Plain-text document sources

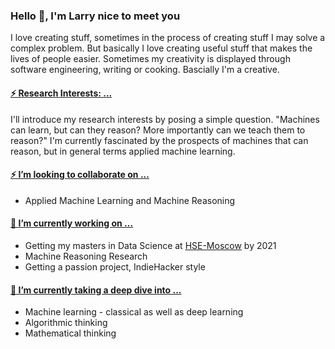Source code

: ### Hello 👋, I'm Larry nice to meet you 

<!--
**acquayefrank/acquayefrank** is a ✨ _special_ ✨ repository because its `README.md` (this file) appears on your GitHub profile.

Here are some ideas to get you started:
- 👯 I’m looking to collaborate on ...
- 🤔 I’m looking for help with ...
- 💬 Ask me about ...
- 📫 How to reach me: ...
- 😄 Pronouns: ...
-->

I love creating stuff, sometimes in the process of creating stuff I may solve a complex problem. But basically I love creating useful stuff that makes the lives of people easier. 
Sometimes my creativity is displayed through software engineering, writing or cooking. Bascially I'm a creative.


#### <ins> ⚡ Research Interests: ... </ins>
I'll introduce my research interests by posing a simple question. "Machines can learn, but can they reason? More importantly can we teach them to reason?" I'm currently fascinated by the prospects of machines that can reason, but in general terms applied machine learning.

#### <ins> ⚡ I’m looking to collaborate on ... </ins>
* Applied Machine Learning and Machine Reasoning

#### <ins> 🔭 I’m currently working on ... </ins>
* Getting my masters in Data Science at [HSE-Moscow](https://www.hse.ru/en/ma/datasci/) by 2021
* Machine Reasoning Research
* Getting a passion project, IndieHacker style

#### <ins> 🌱 I’m currently taking a deep dive into ... </ins>
* Machine learning - classical as well as deep learning
* Algorithmic thinking
* Mathematical thinking
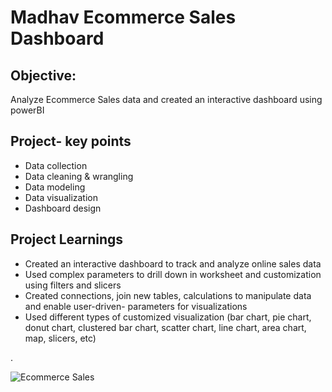 # Madhav Ecommerce Sales Dashboard

## Objective:
Analyze Ecommerce  Sales data and created an interactive dashboard using powerBI

## Project- key points
- Data collection
- Data cleaning & wrangling
- Data modeling
- Data visualization
- Dashboard design


## Project Learnings
- Created an interactive dashboard to track and analyze online sales data
- Used complex parameters to drill down in worksheet and customization using filters and slicers
- Created connections, join new tables, calculations to manipulate data and enable user-driven- parameters for visualizations
- Used different  types of customized visualization (bar chart, pie chart, donut chart, clustered bar chart, scatter chart, line chart, area chart, map, slicers, etc)

.

![Ecommerce  Sales](https://user-images.githubusercontent.com/131389306/237058985-572a96fb-9bad-4b81-8532-34a335a93747.png)
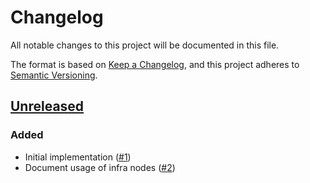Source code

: # Changelog
All notable changes to this project will be documented in this file.

The format is based on [Keep a Changelog](https://keepachangelog.com/en/1.0.0/),
and this project adheres to [Semantic Versioning](https://semver.org/spec/v2.0.0.html).

## [Unreleased]
### Added

- Initial implementation ([#1])
- Document usage of infra nodes ([#2])

[Unreleased]: https://github.com/appuio/component-openshift4-monitoring/compare/d503a46ca74c912d7599da47a6bb2910dc484d23...HEAD

[#1]: https://github.com/appuio/component-openshift4-monitoring/pull/1
[#2]: https://github.com/appuio/component-openshift4-monitoring/pull/2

• [Aim of the exercise]: Write out exactly the lines above between the line with "- 💬 Ask me about ..." and the line with "I love creating stuff, sometimes", inclusive, and nothing beyond them.

• [Answer to this problem]:
- 💬 Ask me about ...
- 📫 How to reach me: ...
- 😄 Pronouns: ...
-->

I love creating stuff, sometimes in the process of creating stuff I may solve a complex problem. But basically I love creating useful stuff that makes the lives of people easier. 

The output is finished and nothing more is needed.